How tight is your budget?
..and out of interest do you have a link to any of your work?


----------



## MaidenScotland (Jun 6, 2009)

Why not be a male aupair? You will be treated like one of the family, do a few hours work a day get fed and also receive pocket money. Or offer to teach English in exchange for a room.

Maiden


----------



## Guest (Jun 3, 2010)

Thanks for the replies guys. 

I'm working on a couple of sites at the moment, when they're finished I'll post up the links.

I'm not sure I'd like the responsibility of looking after other peoples kids as I don't have any kind of formal qualifications for that sort of thing. I'd be happy to help out where I could if I stayed with someone with kids but I don't think I'd want it to be a specific part of the arrangement.

With regards to budget, I'm happy to pay whatever the going rate is for renting a room.
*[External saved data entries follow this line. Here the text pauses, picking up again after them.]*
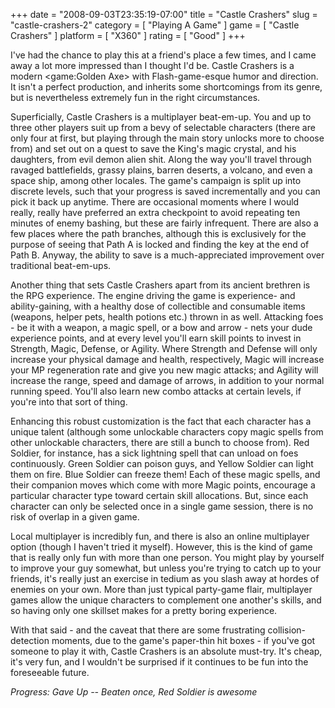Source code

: +++
date = "2008-09-03T23:35:19-07:00"
title = "Castle Crashers"
slug = "castle-crashers-2"
category = [ "Playing A Game" ]
game = [ "Castle Crashers" ]
platform = [ "X360" ]
rating = [ "Good" ]
+++

I've had the chance to play this at a friend's place a few times, and I came away a lot more impressed than I thought I'd be.  Castle Crashers is a modern <game:Golden Axe> with Flash-game-esque humor and direction.  It isn't a perfect production, and inherits some shortcomings from its genre, but is nevertheless extremely fun in the right circumstances.

Superficially, Castle Crashers is a multiplayer beat-em-up.  You and up to three other players suit up from a bevy of selectable characters (there are only four at first, but playing through the main story unlocks more to choose from) and set out on a quest to save the King's magic crystal, and his daughters, from evil demon alien shit.  Along the way you'll travel through ravaged battlefields, grassy plains, barren deserts, a volcano, and even a space ship, among other locales.  The game's campaign is split up into discrete levels, such that your progress is saved incrementally and you can pick it back up anytime.  There are occasional moments where I would really, really have preferred an extra checkpoint to avoid repeating ten minutes of enemy bashing, but these are fairly infrequent.  There are also a few places where the path branches, although this is exclusively for the purpose of seeing that Path A is locked and finding the key at the end of Path B.  Anyway, the ability to save is a much-appreciated improvement over traditional beat-em-ups.

Another thing that sets Castle Crashers apart from its ancient brethren is the RPG experience.  The engine driving the game is experience- and ability-gaining, with a healthy dose of collectible and consumable items (weapons, helper pets, health potions etc.) thrown in as well.  Attacking foes - be it with a weapon, a magic spell, or a bow and arrow - nets your dude experience points, and at every level you'll earn skill points to invest in Strength, Magic, Defense, or Agility.  Where Strength and Defense will only increase your physical damage and health, respectively, Magic will increase your MP regeneration rate and give you new magic attacks; and Agility will increase the range, speed and damage of arrows, in addition to your normal running speed.  You'll also learn new combo attacks at certain levels, if you're into that sort of thing.

Enhancing this robust customization is the fact that each character has a unique talent (although some unlockable characters copy magic spells from other unlockable characters, there are still a bunch to choose from).  Red Soldier, for instance, has a sick lightning spell that can unload on foes continuously.  Green Soldier can poison guys, and Yellow Soldier can light them on fire.  Blue Soldier can freeze them!  Each of these magic spells, and their companion moves which come with more Magic points, encourage a particular character type toward certain skill allocations.  But, since each character can only be selected once in a single game session, there is no risk of overlap in a given game.

Local multiplayer is incredibly fun, and there is also an online multiplayer option (though I haven't tried it myself).  However, this is the kind of game that is really only fun with more than one person.  You might play by yourself to improve your guy somewhat, but unless you're trying to catch up to your friends, it's really just an exercise in tedium as you slash away at hordes of enemies on your own.  More than just typical party-game flair, multiplayer games allow the unique characters to complement one another's skills, and so having only one skillset makes for a pretty boring experience.

With that said - and the caveat that there are some frustrating collision-detection moments, due to the game's paper-thin hit boxes - if you've got someone to play it with, Castle Crashers is an absolute must-try.  It's cheap, it's very fun, and I wouldn't be surprised if it continues to be fun into the foreseeable future.

<i>Progress: Gave Up -- Beaten once, Red Soldier is awesome</i>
Does anyone have any ideas what that might be for their regions? 

Thanks everyone.


----------



## Guest (Jun 3, 2010)

What months are you thinking of? Bear in mind that to rent anywhere in the summer would make you a tourist and so you should be in the region of €400+ a week for anything. Long term room rental around here is (well was) about 400€ a month (all inc) but that is generally assuming you'd be there for a year so I'm not really sure how it would work out for just a month or two.


----------



## Guest (Jun 3, 2010)

Oops sorry forgot to say which months - was thinking of coming out at the end of June and staying until around the start of September, so probably between 8-10 weeks.

I know these are the most popular months so it's going to push the cost up a little bit..to be honest I guess I'm hoping that someone that has a spare room and maybe hasn't thought of renting it out before will read this and think it's a good idea to make some extra cash, but not charge too much 

Whereabouts are you based Andy?


----------



## Guest (Jun 3, 2010)

Sorry ignore that - just seen you're in Marbella.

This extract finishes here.